2. Fastensonntag A Ein Segen sollst du sein!“ (Gen 12,1-4a; Mt 17,1-9)

Im „Erinnerungszimmer“ des Herz-Jesu-Klosters in Steyl (NL) sind etliche Koffer aufgestellt. In so einem Koffer musste untergebracht werden, was eine Missionarin bei ihrer Ausreise – damals auf Lebenszeit angelegt – mitnehmen konnte. Die Bilderwand dahinter lässt ahnen, wie die ersten Steyler Missionsschwestern in Afrika, Neuguinea oder Lateinamerika unterwegs waren: zu Fuß, per Ochsenkarren oder auf schwankenden Floßen.

„Geh fort aus deinem Land!“, hört Abram. Zieh fort „aus deiner Verwandtschaft und aus deinem Vaterhaus in das Land, das ich dir zeigen werde“. Abram gehorcht. Er gilt als Urbild für den im Gottvertrauen gewagten Aufbruch ins Unbekannte, aber Verheißene.
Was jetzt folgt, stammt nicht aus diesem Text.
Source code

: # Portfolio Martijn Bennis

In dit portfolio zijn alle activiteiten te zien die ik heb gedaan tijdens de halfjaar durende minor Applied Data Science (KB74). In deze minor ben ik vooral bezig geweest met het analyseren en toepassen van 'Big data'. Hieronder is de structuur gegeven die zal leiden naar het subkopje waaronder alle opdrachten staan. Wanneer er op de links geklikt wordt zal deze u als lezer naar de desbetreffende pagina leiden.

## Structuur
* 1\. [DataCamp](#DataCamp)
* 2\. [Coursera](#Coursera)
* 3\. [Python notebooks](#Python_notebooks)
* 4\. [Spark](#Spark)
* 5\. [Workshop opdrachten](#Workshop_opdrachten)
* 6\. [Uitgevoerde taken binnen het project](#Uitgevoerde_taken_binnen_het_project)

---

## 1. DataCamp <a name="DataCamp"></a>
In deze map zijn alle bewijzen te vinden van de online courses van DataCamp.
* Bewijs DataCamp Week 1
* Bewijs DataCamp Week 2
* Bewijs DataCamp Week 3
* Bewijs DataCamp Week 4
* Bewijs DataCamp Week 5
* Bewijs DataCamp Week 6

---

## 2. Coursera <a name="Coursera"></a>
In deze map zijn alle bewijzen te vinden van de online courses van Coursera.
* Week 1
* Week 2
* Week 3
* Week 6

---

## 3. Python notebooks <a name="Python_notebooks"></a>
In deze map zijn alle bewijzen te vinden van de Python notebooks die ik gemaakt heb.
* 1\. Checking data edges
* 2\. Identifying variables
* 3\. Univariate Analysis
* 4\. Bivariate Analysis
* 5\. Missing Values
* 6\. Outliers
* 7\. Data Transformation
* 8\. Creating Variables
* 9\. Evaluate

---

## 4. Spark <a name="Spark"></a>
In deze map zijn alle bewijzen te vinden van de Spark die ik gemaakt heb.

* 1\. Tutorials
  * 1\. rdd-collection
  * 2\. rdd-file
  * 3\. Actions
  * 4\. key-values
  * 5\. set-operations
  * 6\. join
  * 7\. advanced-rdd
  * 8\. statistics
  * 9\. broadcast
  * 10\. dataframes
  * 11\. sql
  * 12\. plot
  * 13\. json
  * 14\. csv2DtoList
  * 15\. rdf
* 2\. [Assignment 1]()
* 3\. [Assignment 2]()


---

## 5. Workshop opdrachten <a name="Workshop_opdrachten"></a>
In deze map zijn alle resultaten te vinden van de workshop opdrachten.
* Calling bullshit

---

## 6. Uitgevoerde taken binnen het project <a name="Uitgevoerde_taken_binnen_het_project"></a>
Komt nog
Alles zurücklassen, ganz neu beginnen, lautet die Devise – und im Ausmalen seines Bruchs mit der Vergangenheit wird gern übersehen, was direkt nach unserer Lesung steht: dass er weder allein noch mittellos aufbricht. „Abram nahm seine Frau Sarai mit, seinen Neffen Lot und alle ihre Habe, die sie in Haran hinzugewonnen hatten.“ Da geht einer los mit Sack und Pack, mit Kind und Kegel.
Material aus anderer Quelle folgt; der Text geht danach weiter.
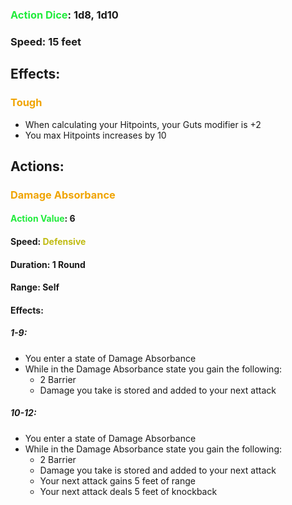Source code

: ### <span style="font-weight:bold;color:rgb(33, 235, 60)">Action Dice</span>: 1d8, 1d10
### Speed: 15 feet
## Effects:
### <span style="font-weight:bold;color:rgb(240, 164, 0)">Tough</span>
- When calculating your Hitpoints, your Guts modifier is +2
- You max Hitpoints increases by 10
## Actions:
### <span style="font-weight:bold;color:rgb(240, 164, 0)">Damage Absorbance</span>
#### <span style="font-weight:bold;color:rgb(33, 235, 60)">Action Value</span>: 6
#### Speed: <span style="font-weight:bold; color:rgb(192, 187, 17)">Defensive</span>
#### Duration: 1 Round
#### Range: Self
#### Effects:
##### 1-9:
- You enter a state of Damage Absorbance
- While in the Damage Absorbance state you gain the following:
	- 2 Barrier
	- Damage you take is stored and added to your next attack
##### 10-12:
- You enter a state of Damage Absorbance
- While in the Damage Absorbance state you gain the following:
	- 2 Barrier
	- Damage you take is stored and added to your next attack
	- Your next attack gains 5 feet of range
	- Your next attack deals 5 feet of knockback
Bei allen Planungen und Sicherheitsvorkehrungen durch die Oberinnen der Schwestern – ich halte diese Frauen für ebenso mutig wie Abram. Wieder und wieder ließen sich Missionarinnen in Grüppchen aussenden in Regionen, die sie sich nicht selbst ausgesucht haben, sondern zugeteilt bekamen. Dann packen sie eine Kiste mit Dingen, die sie für ihren Dienst vermutlich brauchen werden. Sie müssen sich darauf verlassen, an ihrem Einsatzort die versprochenen Bedingungen vorzufinden, und mehr als einmal steht so eine Gruppe trotzdem im Nichts und muss tatsächlich von Null an beginnen.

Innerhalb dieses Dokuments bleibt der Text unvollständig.